Eine unvergessliche Reise nach Malawi

Begegnungen voller Fröhlichkeit

Ein Reisebericht von Bärbel und Hartmut Rößner

Diese Reise werden wir 15 Paten sicher nicht vergessen. Vom 4. bis 16. Juli 2016 waren wir in Malawi unterwegs, um World Vision-Projekte zu besuchen, unsere Patenkinder kennenzulernen und einen Eindruck von Land und Leuten zu bekommen.

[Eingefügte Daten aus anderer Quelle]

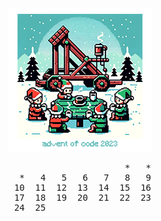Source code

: <div align="center">
  <img src="aoc.png" alt="advent of code 2023"/>
  <pre>
                      *   *
  *   4   5   6   7   8   9
 10  11  12  13  14  15  16
 17  18  19  20  21  22  23
 24  25                    </pre>
</div>
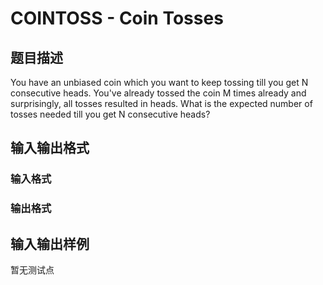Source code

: # COINTOSS - Coin Tosses

## 题目描述

You have an unbiased coin which you want to keep tossing till you get N consecutive heads. You've already tossed the coin M times already and surprisingly, all tosses resulted in heads. What is the expected number of tosses needed till you get N consecutive heads?

## 输入输出格式

### 输入格式

### 输出格式

## 输入输出样例

暂无测试点

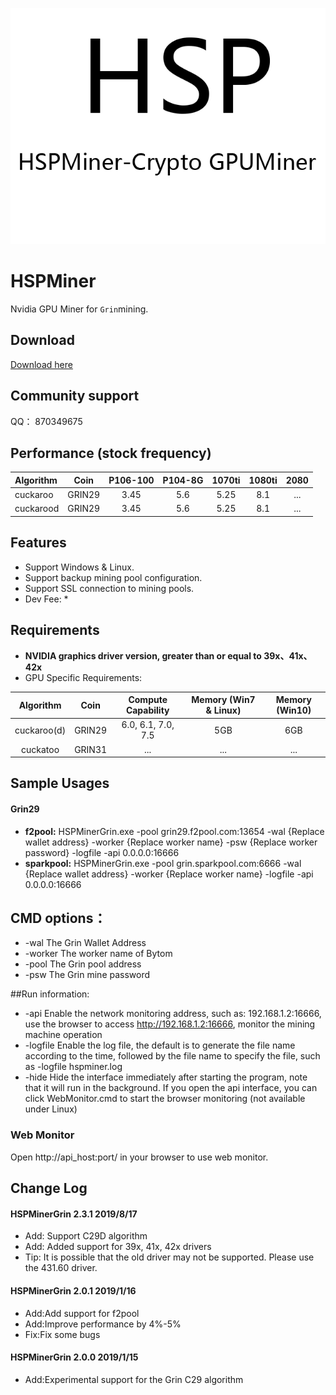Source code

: ![](/logo.png)

# HSPMiner

Nvidia GPU Miner for `Grin`mining.

## Download

[Download here](https://github.com/hspminer/HSPMinerGrin/releases)

## Community support

QQ： 870349675

## Performance (stock frequency)

| Algorithm        |  Coin   | P106-100  |  P104-8G   |  1070ti  |  1080ti  |   2080   |
| :--------------- | :-----: | :-------: | :--------: | :------: | :------: | :------: |
| cuckaroo         | GRIN29  |   3.45    |    5.6     |   5.25   |   8.1    |   ...    |
| cuckarood        | GRIN29  |   3.45    |    5.6     |   5.25   |   8.1    |   ...    |


## Features

* Support Windows & Linux.
* Support backup mining pool configuration.
* Support SSL connection to mining pools.
* Dev Fee: 
  *


## Requirements

- **NVIDIA graphics driver version, greater than or equal to 39x、41x、42x**
- GPU Specific Requirements:

|    Algorithm     |  Coin   | Compute Capability | Memory (Win7 & Linux) | Memory (Win10) |
| :--------------: | :-----: | :----------------: | :-------------------: | :------------: |
|   cuckaroo(d)    | GRIN29  | 6.0, 6.1, 7.0, 7.5 |          5GB          |      6GB       |
|     cuckatoo     | GRIN31  |   ...   |   ...   |   ...   |



## Sample Usages

#### Grin29

- **f2pool:** HSPMinerGrin.exe -pool grin29.f2pool.com:13654 -wal {Replace wallet address} -worker {Replace worker name} -psw {Replace worker password} -logfile -api 0.0.0.0:16666
- **sparkpool:** HSPMinerGrin.exe -pool grin.sparkpool.com:6666 -wal {Replace wallet address} -worker {Replace worker name} -logfile -api 0.0.0.0:16666

## CMD options：
-	-wal		The Grin Wallet Address
-	-worker	    The worker name of Bytom
-	-pool		The Grin pool address
-	-psw		The Grin mine password

##Run information:
-	-api		Enable the network monitoring address, such as: 192.168.1.2:16666, use the browser to access http://192.168.1.2:16666, monitor the mining machine operation
-	-logfile	Enable the log file, the default is to generate the file name according to the time, followed by the file name to specify the file, such as -logfile hspminer.log
-	-hide		Hide the interface immediately after starting the program, note that it will run in the background. If you open the api interface, you can click WebMonitor.cmd to start the browser monitoring (not available under Linux)

### Web Monitor

Open http://api_host:port/ in your browser to use web monitor.



## Change Log

#### HSPMinerGrin 2.3.1 2019/8/17

- Add: Support C29D algorithm
- Add: Added support for 39x, 41x, 42x drivers
- Tip: It is possible that the old driver may not be supported. Please use the 431.60 driver.


#### HSPMinerGrin 2.0.1 2019/1/16

- Add:Add support for f2pool
- Add:Improve performance by 4%-5%
- Fix:Fix some bugs


#### HSPMinerGrin 2.0.0 2019/1/15

- Add:Experimental support for the Grin C29 algorithm

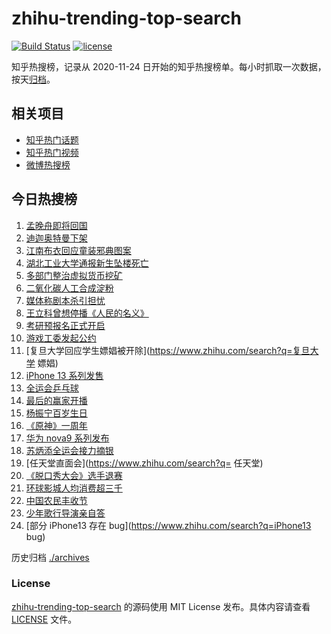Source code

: # zhihu-trending-top-search

[![Build Status](https://github.com/justjavac/zhihu-trending-top-search/workflows/ci/badge.svg?branch=main)](https://github.com/justjavac/zhihu-trending-top-search/actions)
[![license](https://img.shields.io/github/license/justjavac/zhihu-trending-top-search)](https://github.com/justjavac/zhihu-trending-top-search/blob/main/LICENSE)

知乎热搜榜，记录从 2020-11-24 日开始的知乎热搜榜单。每小时抓取一次数据，按天[归档](./archives)。

## 相关项目

- [知乎热门话题](https://github.com/justjavac/zhihu-trending-hot-questions)
- [知乎热门视频](https://github.com/justjavac/zhihu-trending-hot-video)
- [微博热搜榜](https://github.com/justjavac/weibo-trending-hot-search)

## 今日热搜榜

<!-- BEGIN -->
<!-- 最后更新时间 Sat Sep 25 2021 12:16:13 GMT+0800 (China Standard Time) -->

1. [孟晚舟即将回国](https://www.zhihu.com/search?q=孟晚舟)
1. [迪迦奥特曼下架](https://www.zhihu.com/search?q=迪迦奥特曼)
1. [江南布衣回应童装邪典图案](https://www.zhihu.com/search?q=江南布衣)
1. [湖北工业大学通报新生坠楼死亡](https://www.zhihu.com/search?q=湖北工业大学)
1. [多部门整治虚拟货币挖矿](https://www.zhihu.com/search?q=虚拟货币)
1. [二氧化碳人工合成淀粉](https://www.zhihu.com/search?q=淀粉)
1. [媒体称剧本杀引担忧](https://www.zhihu.com/search?q=剧本杀)
1. [王立科曾想停播《人民的名义》](https://www.zhihu.com/search?q=王立科)
1. [考研预报名正式开启](https://www.zhihu.com/search?q=考研预报名)
1. [游戏工委发起公约](https://www.zhihu.com/search?q=游戏工委)
1. [复旦大学回应学生嫖娼被开除](https://www.zhihu.com/search?q=复旦大学 嫖娼)
1. [iPhone 13 系列发售](https://www.zhihu.com/search?q=iPhone13)
1. [全运会乒乓球](https://www.zhihu.com/search?q=全运会乒乓球)
1. [最后的赢家开播](https://www.zhihu.com/search?q=最后的赢家)
1. [杨振宁百岁生日](https://www.zhihu.com/search?q=杨振宁)
1. [《原神》一周年](https://www.zhihu.com/search?q=原神)
1. [华为 nova9 系列发布](https://www.zhihu.com/search?q=华为nova9)
1. [苏炳添全运会接力摘银](https://www.zhihu.com/search?q=苏炳添)
1. [任天堂直面会](https://www.zhihu.com/search?q= 任天堂)
1. [《脱口秀大会》选手退赛](https://www.zhihu.com/search?q=脱口秀大会)
1. [环球影城人均消费超三千](https://www.zhihu.com/search?q=环球影城)
1. [中国农民丰收节](https://www.zhihu.com/search?q=中国农民丰收节)
1. [少年歌行导演亲自答](https://www.zhihu.com/search?q=少年歌行)
1. [部分 iPhone13 存在 bug](https://www.zhihu.com/search?q=iPhone13 bug)

<!-- END -->

历史归档 [./archives](./archives)

### License

[zhihu-trending-top-search](https://github.com/justjavac/zhihu-trending-top-search)
的源码使用 MIT License 发布。具体内容请查看 [LICENSE](./LICENSE) 文件。
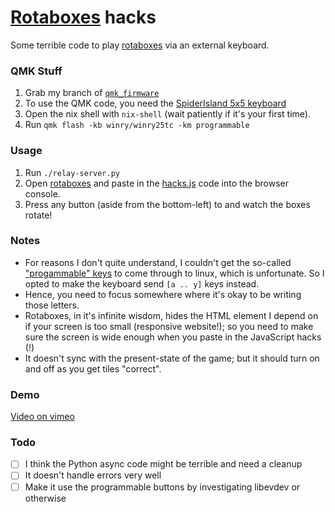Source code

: # [Rotaboxes](https://rotaboxes.com/) hacks

Some terrible code to play [rotaboxes](https://rotaboxes.com/) via an external keyboard.


### QMK Stuff

1. Grab my branch of [`qmk_firmware`](https://github.com/silky/qmk_firmware/tree/rotaboxes-hacks)
1. To use the QMK code, you need the [SpiderIsland 5x5
   keyboard](https://www.aliexpress.com/item/1005002669909038.html)
1. Open the nix shell with `nix-shell` (wait patiently if it's your first
   time).
1. Run `qmk flash -kb winry/winry25tc -km programmable`


### Usage

1. Run `./relay-server.py`
1. Open [rotaboxes](https://rotaboxes.com/) and paste in the
   [hacks.js](./hacks.js) code into the browser console.
1. Press any button (aside from the bottom-left) to and watch the boxes
   rotate!


### Notes

- For reasons I don't quite understand, I couldn't get the so-called
["progammable"
keys](https://github.com/qmk/qmk_firmware/blob/master/docs/keycodes.md#programmable-button-support-idprogrammable-button) to come through to linux, which is unfortunate. So I opted to make the keyboard send `[a .. y]` keys instead.
- Hence, you need to focus somewhere where it's okay to be writing those
letters.
- Rotaboxes, in it's infinite wisdom, hides the HTML element I depend on if
your screen is too small (responsive website!); so you need to make sure the
screen is wide enough when you paste in the JavaScript hacks (!)
- It doesn't sync with the present-state of the game; but it should turn on
and off as you get tiles "correct".


### Demo

[Video on vimeo](https://vimeo.com/860187767?share=copy)



### Todo

- [ ] I think the Python async code might be terrible and need a cleanup
- [ ] It doesn't handle errors very well
- [ ] Make it use the programmable buttons by investigating libevdev or otherwise

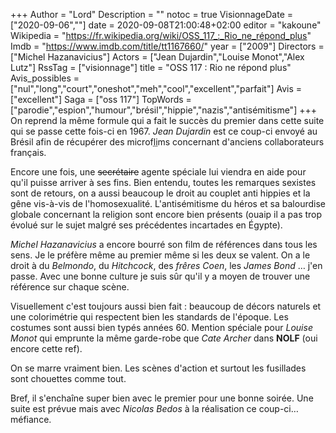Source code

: +++
Author = "Lord"
Description = ""
notoc = true
VisionnageDate = ["2020-09-06",""]
date = 2020-09-08T21:00:48+02:00
editor = "kakoune"
Wikipedia = "https://fr.wikipedia.org/wiki/OSS_117_:_Rio_ne_répond_plus"
Imdb = "https://www.imdb.com/title/tt1167660/"
year = ["2009"]
Directors = ["Michel Hazanavicius"]
Actors = ["Jean Dujardin","Louise Monot","Alex Lutz"]
RssTag = ["visionnage"]
title = "OSS 117 : Rio ne répond plus"
Avis_possibles = ["nul","long","court","oneshot","meh","cool","excellent","parfait"]
Avis = ["excellent"] 
Saga = ["oss 117"]
TopWords = ["parodie","espion","humour","brésil","hippie","nazis","antisémitisme"]
+++
On reprend la même formule qui a fait le succès du premier dans cette suite qui se passe cette fois-ci en 1967.
*Jean Dujardin* est ce coup-ci envoyé au Brésil afin de récupérer des microf<abbr title="c'est voulu">li</abbr>ms concernant d'anciens collaborateurs français.

Encore une fois, une ~~secrétaire~~ agente spéciale lui viendra en aide pour qu'il puisse arriver à ses fins.
Bien entendu, toutes les remarques sexistes sont de retours, on a aussi beaucoup le droit au couplet anti hippies et la gêne vis-à-vis de l'homosexualité.
L'antisémitisme du héros et sa balourdise globale concernant la religion sont encore bien présents (ouaip il a pas trop évolué sur le sujet malgré ses précédentes incartades en Égypte).

*Michel Hazanavicius* a encore bourré son film de références dans tous les sens.
Je le préfère même au premier même si les deux se valent.
On a le droit à du *Belmondo*, du *Hitchcock*, des *frêres Coen*, les *James Bond* … j'en passe.
Avec une bonne culture je suis sûr qu'il y a moyen de trouver une référence sur chaque scène.

Visuellement c'est toujours aussi bien fait : beaucoup de décors naturels et une colorimétrie qui respectent bien les standards de l'époque.
Les costumes sont aussi bien typés années 60.
Mention spéciale pour *Louise Monot* qui emprunte la même garde-robe que *Cate Archer* dans **NOLF** (oui encore cette ref).

On se marre vraiment bien.
Les scènes d'action et surtout les fusillades sont chouettes comme tout.

Bref, il s'enchaîne super bien avec le premier pour une bonne soirée.
Une suite est prévue mais avec *Nicolas Bedos* à la réalisation ce coup-ci… méfiance.

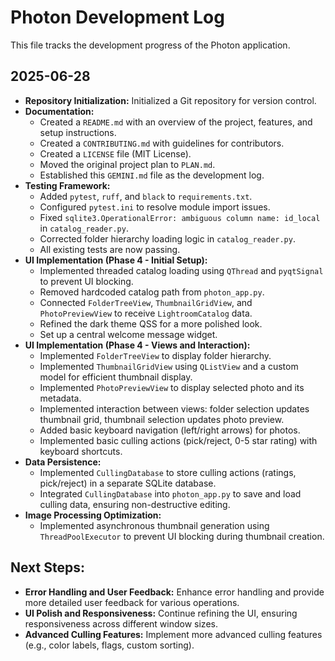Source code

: # Photon Development Log

This file tracks the development progress of the Photon application.

## 2025-06-28

*   **Repository Initialization:** Initialized a Git repository for version control.
*   **Documentation:**
    *   Created a `README.md` with an overview of the project, features, and setup instructions.
    *   Created a `CONTRIBUTING.md` with guidelines for contributors.
    *   Created a `LICENSE` file (MIT License).
    *   Moved the original project plan to `PLAN.md`.
    *   Established this `GEMINI.md` file as the development log.
*   **Testing Framework:**
    *   Added `pytest`, `ruff`, and `black` to `requirements.txt`.
    *   Configured `pytest.ini` to resolve module import issues.
    *   Fixed `sqlite3.OperationalError: ambiguous column name: id_local` in `catalog_reader.py`.
    *   Corrected folder hierarchy loading logic in `catalog_reader.py`.
    *   All existing tests are now passing.
*   **UI Implementation (Phase 4 - Initial Setup):**
    *   Implemented threaded catalog loading using `QThread` and `pyqtSignal` to prevent UI blocking.
    *   Removed hardcoded catalog path from `photon_app.py`.
    *   Connected `FolderTreeView`, `ThumbnailGridView`, and `PhotoPreviewView` to receive `LightroomCatalog` data.
    *   Refined the dark theme QSS for a more polished look.
    *   Set up a central welcome message widget.
*   **UI Implementation (Phase 4 - Views and Interaction):**
    *   Implemented `FolderTreeView` to display folder hierarchy.
    *   Implemented `ThumbnailGridView` using `QListView` and a custom model for efficient thumbnail display.
    *   Implemented `PhotoPreviewView` to display selected photo and its metadata.
    *   Implemented interaction between views: folder selection updates thumbnail grid, thumbnail selection updates photo preview.
    *   Added basic keyboard navigation (left/right arrows) for photos.
    *   Implemented basic culling actions (pick/reject, 0-5 star rating) with keyboard shortcuts.
*   **Data Persistence:**
    *   Implemented `CullingDatabase` to store culling actions (ratings, pick/reject) in a separate SQLite database.
    *   Integrated `CullingDatabase` into `photon_app.py` to save and load culling data, ensuring non-destructive editing.
*   **Image Processing Optimization:**
    *   Implemented asynchronous thumbnail generation using `ThreadPoolExecutor` to prevent UI blocking during thumbnail creation.

## Next Steps:

*   **Error Handling and User Feedback:** Enhance error handling and provide more detailed user feedback for various operations.
*   **UI Polish and Responsiveness:** Continue refining the UI, ensuring responsiveness across different window sizes.
*   **Advanced Culling Features:** Implement more advanced culling features (e.g., color labels, flags, custom sorting).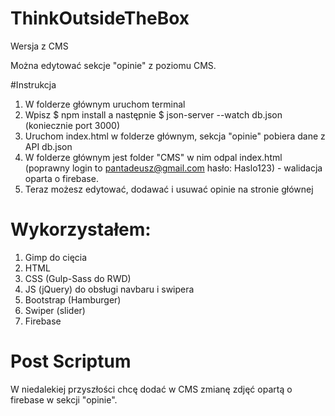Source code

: # ThinkOutsideTheBox

Wersja z CMS

Można edytować sekcje "opinie" z poziomu CMS.

#Instrukcja

1. W folderze głównym uruchom terminal
2. Wpisz $ npm install a następnie $ json-server --watch db.json (koniecznie port 3000)
3. Uruchom index.html w folderze głównym, sekcja "opinie" pobiera dane z API db.json
4. W folderze głównym jest folder "CMS" w nim odpal index.html (poprawny login to pantadeusz@gmail.com  hasło: Haslo123) - walidacja oparta o firebase.
5. Teraz możesz edytować, dodawać i usuwać opinie na stronie głównej


# Wykorzystałem:

1. Gimp do cięcia
2. HTML
3. CSS (Gulp-Sass do RWD)
4. JS (jQuery) do obsługi navbaru i swipera
5. Bootstrap (Hamburger)
6. Swiper (slider)
7. Firebase

# Post Scriptum

W niedalekiej przyszłości chcę dodać w CMS zmianę zdjęć opartą o firebase w sekcji "opinie".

Mit großen Erwartungen und einem etwas bangen Gefühl sind wir abgereist (Malawi ist eines der ärmsten Länder der Welt und zurzeit von einer Hungerkatastrophe bedroht) und mit unglaublichen Eindrücken kehrten wir zurück. Da waren die ärmlichen Lebensverhältnisse und die geringe Lebenserwartung der Menschen, die dürren Felder, der unendliche Staub auf den Landstraßen, die primitiven Fortbewegungsmittel und die mangelhafte medizinische Versorgung, um nur einige der Probleme zu nennen, unter denen die Bevölkerung zu leiden hat. Demgegenüber waren wir überwältigt von der Offenheit, Fröhlichkeit und Dankbarkeit der Menschen, insbesondere der vielen, vielen Kinder, und das trotz der widrigen Lebensumstände.

Die Menschen leben in ärmlichen Lebensverhältnissen
Wir waren überwältigt von der Offenheit, Fröhlichkeit und Dankbarkeit der Menschen

Wir haben erfahren, welche Bedeutung die Hilfsprojekte von World Vision für die entsprechenden Regionen haben, weil die Hilfe zur Selbsthilfe deutliche Früchte trägt. Und wir wissen jetzt, dass unsere Spendengelder tatsächlich dort ankommen, wo sie gebraucht werden, und nicht in irgendwelchen undurchschaubaren Kanälen versickern, was anderswo leider keine Seltenheit zu sein scheint.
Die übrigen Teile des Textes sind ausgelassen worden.